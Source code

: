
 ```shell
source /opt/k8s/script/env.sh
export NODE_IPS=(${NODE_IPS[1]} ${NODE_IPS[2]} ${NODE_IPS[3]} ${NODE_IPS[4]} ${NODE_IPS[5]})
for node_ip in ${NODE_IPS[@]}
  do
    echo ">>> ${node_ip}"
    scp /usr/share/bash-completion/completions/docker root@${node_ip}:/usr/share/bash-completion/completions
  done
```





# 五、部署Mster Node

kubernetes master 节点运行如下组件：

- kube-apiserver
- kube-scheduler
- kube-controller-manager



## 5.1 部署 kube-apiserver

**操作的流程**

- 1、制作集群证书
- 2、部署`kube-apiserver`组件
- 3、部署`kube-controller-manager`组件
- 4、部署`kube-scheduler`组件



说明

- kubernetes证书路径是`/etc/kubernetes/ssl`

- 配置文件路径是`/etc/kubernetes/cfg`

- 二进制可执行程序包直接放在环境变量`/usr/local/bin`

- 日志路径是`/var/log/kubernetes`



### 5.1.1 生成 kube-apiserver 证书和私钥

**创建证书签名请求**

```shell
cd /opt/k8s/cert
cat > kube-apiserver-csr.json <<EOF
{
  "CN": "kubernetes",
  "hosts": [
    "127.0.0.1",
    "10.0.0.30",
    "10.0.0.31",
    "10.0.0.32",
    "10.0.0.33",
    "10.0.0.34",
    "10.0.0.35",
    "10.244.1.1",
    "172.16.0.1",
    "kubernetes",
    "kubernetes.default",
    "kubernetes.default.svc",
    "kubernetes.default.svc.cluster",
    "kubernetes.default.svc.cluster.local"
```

--

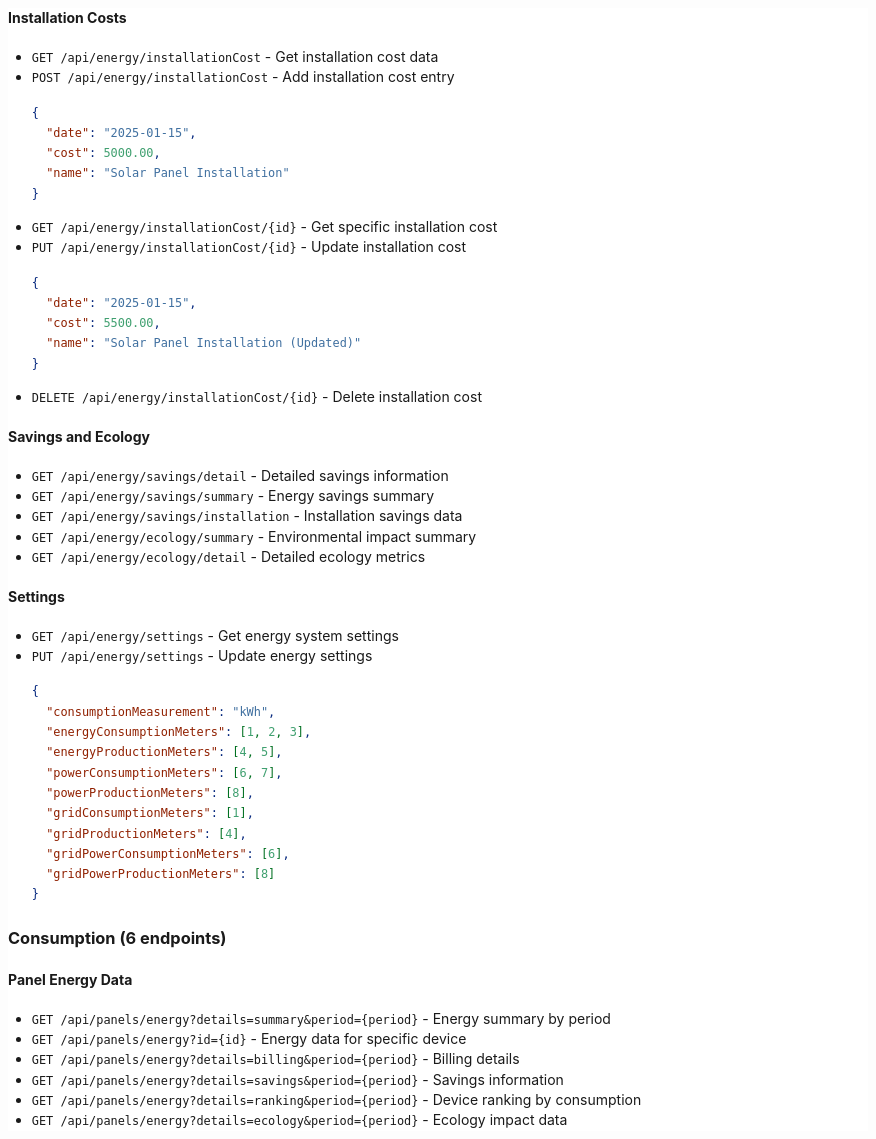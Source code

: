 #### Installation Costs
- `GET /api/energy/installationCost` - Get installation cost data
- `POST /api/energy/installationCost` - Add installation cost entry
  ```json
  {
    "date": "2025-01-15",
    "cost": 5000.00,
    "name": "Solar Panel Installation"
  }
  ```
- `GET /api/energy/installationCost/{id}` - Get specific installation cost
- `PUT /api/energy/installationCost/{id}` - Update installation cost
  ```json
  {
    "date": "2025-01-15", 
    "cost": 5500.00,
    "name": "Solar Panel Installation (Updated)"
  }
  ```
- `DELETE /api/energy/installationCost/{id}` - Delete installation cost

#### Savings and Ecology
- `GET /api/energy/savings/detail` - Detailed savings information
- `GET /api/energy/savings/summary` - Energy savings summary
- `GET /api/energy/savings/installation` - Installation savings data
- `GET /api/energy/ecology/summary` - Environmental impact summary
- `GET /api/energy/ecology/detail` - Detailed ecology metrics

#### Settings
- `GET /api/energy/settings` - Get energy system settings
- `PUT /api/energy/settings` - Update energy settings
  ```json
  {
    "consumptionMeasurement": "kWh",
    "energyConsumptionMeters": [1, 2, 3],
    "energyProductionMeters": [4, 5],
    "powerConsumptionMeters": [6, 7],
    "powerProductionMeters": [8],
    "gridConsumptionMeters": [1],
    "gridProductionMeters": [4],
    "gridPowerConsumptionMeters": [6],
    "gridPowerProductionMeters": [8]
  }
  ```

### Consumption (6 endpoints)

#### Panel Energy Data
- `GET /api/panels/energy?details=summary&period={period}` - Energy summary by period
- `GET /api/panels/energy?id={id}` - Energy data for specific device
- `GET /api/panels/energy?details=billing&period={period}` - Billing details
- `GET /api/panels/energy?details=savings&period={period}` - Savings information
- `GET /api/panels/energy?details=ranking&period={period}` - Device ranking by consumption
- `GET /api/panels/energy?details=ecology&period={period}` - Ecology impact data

Your task: Output the material above exactly, but only from the line that carries "#### Panel Energy Data" through the line that carries "Ecology impact data".

Response to this task:
#### Panel Energy Data
- `GET /api/panels/energy?details=summary&period={period}` - Energy summary by period
- `GET /api/panels/energy?id={id}` - Energy data for specific device
- `GET /api/panels/energy?details=billing&period={period}` - Billing details
- `GET /api/panels/energy?details=savings&period={period}` - Savings information
- `GET /api/panels/energy?details=ranking&period={period}` - Device ranking by consumption
- `GET /api/panels/energy?details=ecology&period={period}` - Ecology impact data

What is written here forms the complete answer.